About the usage of willow
True to a craftsperson is the manual labor aimed for the production and processing of materials. In a craft like wickerwork with willow, the usage of the right materials is even more so a crucial element.
Willow, or water ditches from a willow, are the long straight shoots that form after a willow is truncated. The willow (Salix) is a genus of deciduous trees and shrubs from the willow family and is found in Belgium along ditches and ponds. As a tree, we know the willow mainly as the pollard willow and the weeping willow (Salix babylonica)
Quality and sustainability are two valuable aspects that hold high importance both for me as a person as well as a craftsperson. Through craftsmanship and the usage of materials with an ecological value, I try my very best to incorporate this into all my work.
I am not a willow breeder myself, and therefore I had to find a good one to collaborate with. "De Vos BVBA" is a company established in Belgium where I get approximately 99% of my material. This way I try to contribute to keeping my ecological footprint as low as possible.
Every once in a while, when on a demonstration at markets abroad, like in Lichtenfels Germany, I buy working tools and different types of willow at Hans Ender en Schardt KG.
The material with which to braid is the annual shoot (not yet shed) of the willow (Salix), also called the "wis" or "wijm." These annual twigs/willow twigs are pruned in the winter when the leaves have fallen. They are then dried and sorted by length.
It is possible to work with:
- Unpeeled willow twigs ( there are different varieties and when drying, each one gets its own specific color)
- Peeled, white willow twigs (peeling is done in the spring when the sap has returned)
- Peeled, brown or tufted willow twigs (are first boiled, giving them a brown color, and then peeled)
- Cleft willow (peeled / debarked willow twigs that are cleaved into shins)
- Shins (these are split willow twigs that have been planed flat and pulled to width for fine shingling, among other things)
Dried willow twigs can be stored for years. To weave, the willow twigs are soaked in water, rain water is fine. The soaking time is about 2 weeks for unbarked willow twigs, a few hours for debarked twigs.
A braider/braider has a whole assortment of twigs in different lengths, thicknesses and types.
In terms of tools, he/she does not need much :
- A board or kind of table, sloping, on which to fix the work;
- Awl to secure the work, also to make space;
- Weights to weigh the work down, gives stability;
- Knock/beat iron to tap the wickerwork;
- Crescent and lancet blades to sharpen erasure;
- Pruning shears to cut erasure over and clean out baskets;
- Cleavers for cleaving erasures into thirds or quarters;
- Planer, whether adjustable or not, to remove the pith and to pull cleaved wipers to thickness;
- Width planer, adjustable or not, to pull shins to equal width;
- Bottom molds for making bottom rings;
- One-piece forming jigs for open falling work; dismountable for narrowing work;
- Round and oval clamping rings;
- Crosses to hold corner posts in place for angular work.

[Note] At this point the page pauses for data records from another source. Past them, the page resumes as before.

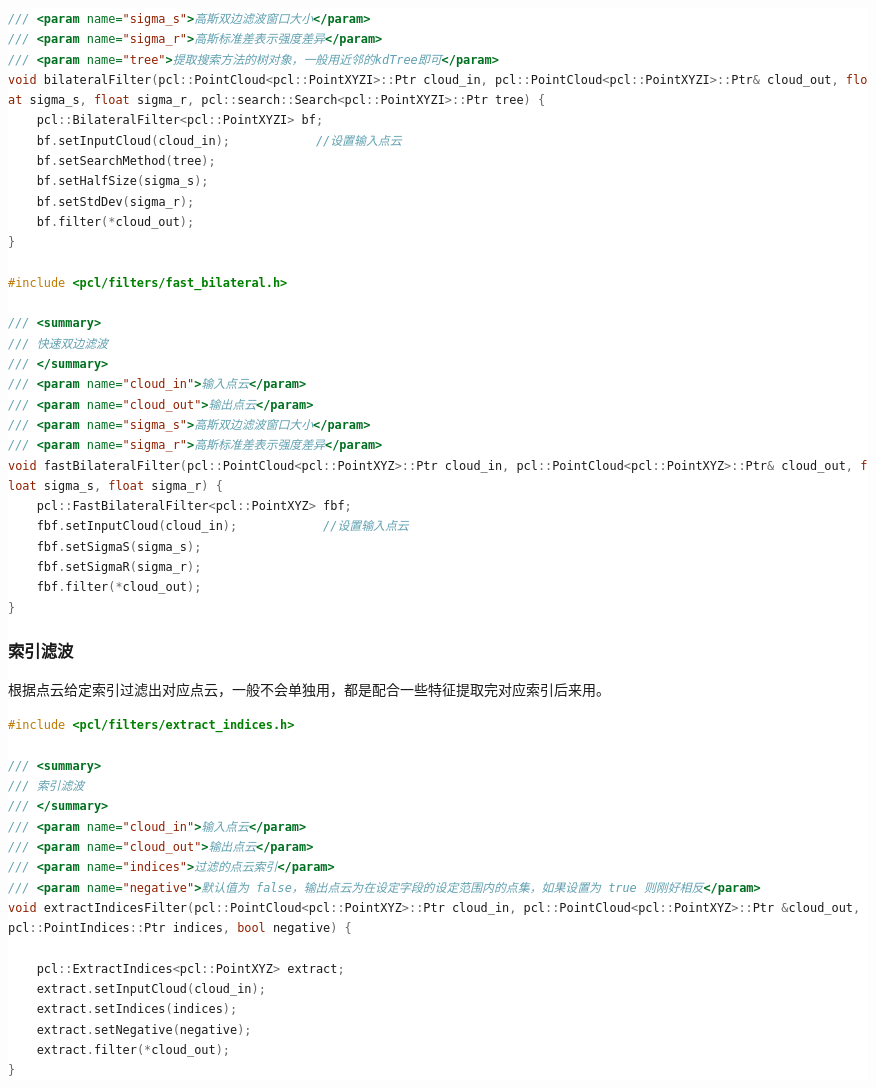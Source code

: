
 ```C++
/// <param name="sigma_s">高斯双边滤波窗口大小</param>
/// <param name="sigma_r">高斯标准差表示强度差异</param>
/// <param name="tree">提取搜索方法的树对象，一般用近邻的kdTree即可</param>
void bilateralFilter(pcl::PointCloud<pcl::PointXYZI>::Ptr cloud_in, pcl::PointCloud<pcl::PointXYZI>::Ptr& cloud_out, float sigma_s, float sigma_r, pcl::search::Search<pcl::PointXYZI>::Ptr tree) {
    pcl::BilateralFilter<pcl::PointXYZI> bf;
    bf.setInputCloud(cloud_in);            //设置输入点云
    bf.setSearchMethod(tree);
    bf.setHalfSize(sigma_s);
    bf.setStdDev(sigma_r);
    bf.filter(*cloud_out);
}

#include <pcl/filters/fast_bilateral.h>

/// <summary>
/// 快速双边滤波
/// </summary>
/// <param name="cloud_in">输入点云</param>
/// <param name="cloud_out">输出点云</param>
/// <param name="sigma_s">高斯双边滤波窗口大小</param>
/// <param name="sigma_r">高斯标准差表示强度差异</param>
void fastBilateralFilter(pcl::PointCloud<pcl::PointXYZ>::Ptr cloud_in, pcl::PointCloud<pcl::PointXYZ>::Ptr& cloud_out, float sigma_s, float sigma_r) {
    pcl::FastBilateralFilter<pcl::PointXYZ> fbf;
    fbf.setInputCloud(cloud_in);            //设置输入点云
    fbf.setSigmaS(sigma_s);
    fbf.setSigmaR(sigma_r);
    fbf.filter(*cloud_out);
}
```
### 索引滤波
根据点云给定索引过滤出对应点云，一般不会单独用，都是配合一些特征提取完对应索引后来用。
```C++
#include <pcl/filters/extract_indices.h>

/// <summary>
/// 索引滤波
/// </summary>
/// <param name="cloud_in">输入点云</param>
/// <param name="cloud_out">输出点云</param>
/// <param name="indices">过滤的点云索引</param>
/// <param name="negative">默认值为 false，输出点云为在设定字段的设定范围内的点集，如果设置为 true 则刚好相反</param>
void extractIndicesFilter(pcl::PointCloud<pcl::PointXYZ>::Ptr cloud_in, pcl::PointCloud<pcl::PointXYZ>::Ptr &cloud_out, pcl::PointIndices::Ptr indices, bool negative) {

    pcl::ExtractIndices<pcl::PointXYZ> extract;
    extract.setInputCloud(cloud_in);
    extract.setIndices(indices);
    extract.setNegative(negative);
    extract.filter(*cloud_out);
}
```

People used to weave baskets for all kinds of purposes, especially functional ones such as potato baskets, picking baskets, duck baskets, etc. Plastic has largely replaced this. Now, in addition to such traditional baskets, one makes mainly design baskets for all kinds of uses, which must be especially beautiful and unique. A niche within this category is customization. So there is still interest in having a rectangular basket woven, but custom made.